Elasticsearch Deployment
|
Status: Production Ready The Elasticsearch storage backend is fully implemented and production ready. Use this mode for high-throughput deployments with full-text search capabilities. |
Overview
Elasticsearch mode (MODE 2) uses ES Transform-based normalization for continuous aggregation of workflow events.
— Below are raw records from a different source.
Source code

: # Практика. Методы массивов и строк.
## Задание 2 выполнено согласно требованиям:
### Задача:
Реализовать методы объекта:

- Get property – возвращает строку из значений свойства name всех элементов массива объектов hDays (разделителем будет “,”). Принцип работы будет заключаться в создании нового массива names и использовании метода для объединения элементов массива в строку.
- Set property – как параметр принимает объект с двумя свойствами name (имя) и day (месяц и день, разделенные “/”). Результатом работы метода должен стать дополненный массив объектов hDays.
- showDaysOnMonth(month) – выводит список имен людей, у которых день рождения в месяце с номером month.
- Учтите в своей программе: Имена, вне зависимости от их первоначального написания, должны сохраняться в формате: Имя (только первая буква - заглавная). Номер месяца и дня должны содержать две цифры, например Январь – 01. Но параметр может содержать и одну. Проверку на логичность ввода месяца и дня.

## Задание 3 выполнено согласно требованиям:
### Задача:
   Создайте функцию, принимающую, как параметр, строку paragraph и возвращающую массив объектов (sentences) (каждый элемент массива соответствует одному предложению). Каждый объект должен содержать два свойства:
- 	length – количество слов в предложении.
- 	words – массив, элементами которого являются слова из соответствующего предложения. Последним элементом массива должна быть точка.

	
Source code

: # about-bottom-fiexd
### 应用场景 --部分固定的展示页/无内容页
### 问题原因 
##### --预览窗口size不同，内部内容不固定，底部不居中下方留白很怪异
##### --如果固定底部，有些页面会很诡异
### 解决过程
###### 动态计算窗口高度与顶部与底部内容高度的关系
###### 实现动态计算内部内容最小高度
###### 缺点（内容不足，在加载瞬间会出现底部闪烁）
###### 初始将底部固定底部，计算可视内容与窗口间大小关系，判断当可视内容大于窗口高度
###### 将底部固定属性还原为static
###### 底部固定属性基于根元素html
FluentBit captures events from container logs and writes to Elasticsearch raw indices, then ES Transforms aggregate them into normalized indices for GraphQL queries.
Architecture:
Quarkus Flow Apps → Container Logs → FluentBit DaemonSet
↓
Elasticsearch (raw indices)
↓ (ES Transform ~1s)
Elasticsearch (normalized indices)
↓
Data Index GraphQL API
Characteristics:
-
Latency: ~1s normalization, sub-second query performance
-
Throughput: 100K+ workflows/day
-
Search: Full-text search, complex aggregations, analytics
-
Scaling: Horizontal (add Elasticsearch nodes)
-
Lifecycle: Automatic ILM policies for raw event retention
When to use:
-
Need full-text search capabilities
-
High event volume (> 50K workflows/day)
-
Complex aggregations or analytics required
-
Existing Elasticsearch infrastructure
-
Multi-tenancy requirements
See Elasticsearch Mode Architecture for detailed design information.
Prerequisites
Before deploying Elasticsearch mode, ensure you have:
-
Kubernetes cluster (1.21+)
-
kubectl configured and connected
-
Sufficient resources (3+ nodes recommended)
-
-
Elasticsearch cluster (8.11+)
-
Running and accessible from Kubernetes
-
HTTP API enabled (port 9200)
-
Optional: TLS/authentication configured
-
-
Container images built
-
Data Index service:
kubesmarts/data-index-service-elasticsearch:999-SNAPSHOT -
FluentBit:
fluent/fluent-bit:latest
-
-
FluentBit RBAC permissions
-
Service account with pod metadata read access
-
ClusterRole for Kubernetes API access
-
Local Development
Quick Start with Dev Services
Quarkus Dev Services automatically starts Elasticsearch 8.11.1 in Docker for local development:
# Navigate to the Elasticsearch service module
cd data-index/data-index-service/data-index-service-elasticsearch
# Start in development mode (Dev Services auto-starts Elasticsearch)
mvn quarkus:dev
# What happens automatically:
# 1. Elasticsearch 8.11.1 container starts
# 2. Schema initializer creates ILM policies, index templates, transforms
# 3. GraphQL API available at http://localhost:8080/graphql
# 4. GraphQL UI available at http://localhost:8080/q/graphql-ui
Dev Services features:
-
Auto-starts
docker.elastic.co/elasticsearch/elasticsearch:8.11.1 -
Exposes Elasticsearch on random port (check logs for URL)
-
Schema initialization runs automatically
-
Live coding enabled (code changes trigger reload)
-
Container stops when dev mode exits
Configuration Files
Application properties (dev mode):
data-index-service-elasticsearch/src/main/resources/application.properties
# Elasticsearch Dev Services (enabled in dev mode)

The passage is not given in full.